• _Extracted records_
::::::::::

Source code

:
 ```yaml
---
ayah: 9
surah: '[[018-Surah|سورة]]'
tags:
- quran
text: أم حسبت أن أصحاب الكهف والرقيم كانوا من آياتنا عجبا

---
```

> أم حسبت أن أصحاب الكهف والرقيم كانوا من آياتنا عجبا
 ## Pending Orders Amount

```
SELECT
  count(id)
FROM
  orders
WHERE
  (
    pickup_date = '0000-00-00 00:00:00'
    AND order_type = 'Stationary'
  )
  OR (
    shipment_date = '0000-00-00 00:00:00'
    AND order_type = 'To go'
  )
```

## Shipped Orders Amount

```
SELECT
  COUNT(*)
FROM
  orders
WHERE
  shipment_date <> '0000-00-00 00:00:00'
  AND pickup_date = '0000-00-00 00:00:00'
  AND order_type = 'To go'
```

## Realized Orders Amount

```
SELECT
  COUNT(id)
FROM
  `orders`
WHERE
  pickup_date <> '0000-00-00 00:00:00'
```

::::::::::

• _Task goal_
Return all of the material above exactly as it stands.

• _Answer to the exercise_
Source code

:
 ```yaml
---
ayah: 9
surah: '[[018-Surah|سورة]]'
tags:
- quran
text: أم حسبت أن أصحاب الكهف والرقيم كانوا من آياتنا عجبا

---
```

> أم حسبت أن أصحاب الكهف والرقيم كانوا من آياتنا عجبا
 ## Pending Orders Amount

```
SELECT
  count(id)
FROM
  orders
WHERE
  (
    pickup_date = '0000-00-00 00:00:00'
    AND order_type = 'Stationary'
  )
  OR (
    shipment_date = '0000-00-00 00:00:00'
    AND order_type = 'To go'
  )
```

## Shipped Orders Amount

```
SELECT
  COUNT(*)
FROM
  orders
WHERE
  shipment_date <> '0000-00-00 00:00:00'
  AND pickup_date = '0000-00-00 00:00:00'
  AND order_type = 'To go'
```

## Realized Orders Amount

```
SELECT
  COUNT(id)
FROM
  `orders`
WHERE
  pickup_date <> '0000-00-00 00:00:00'
```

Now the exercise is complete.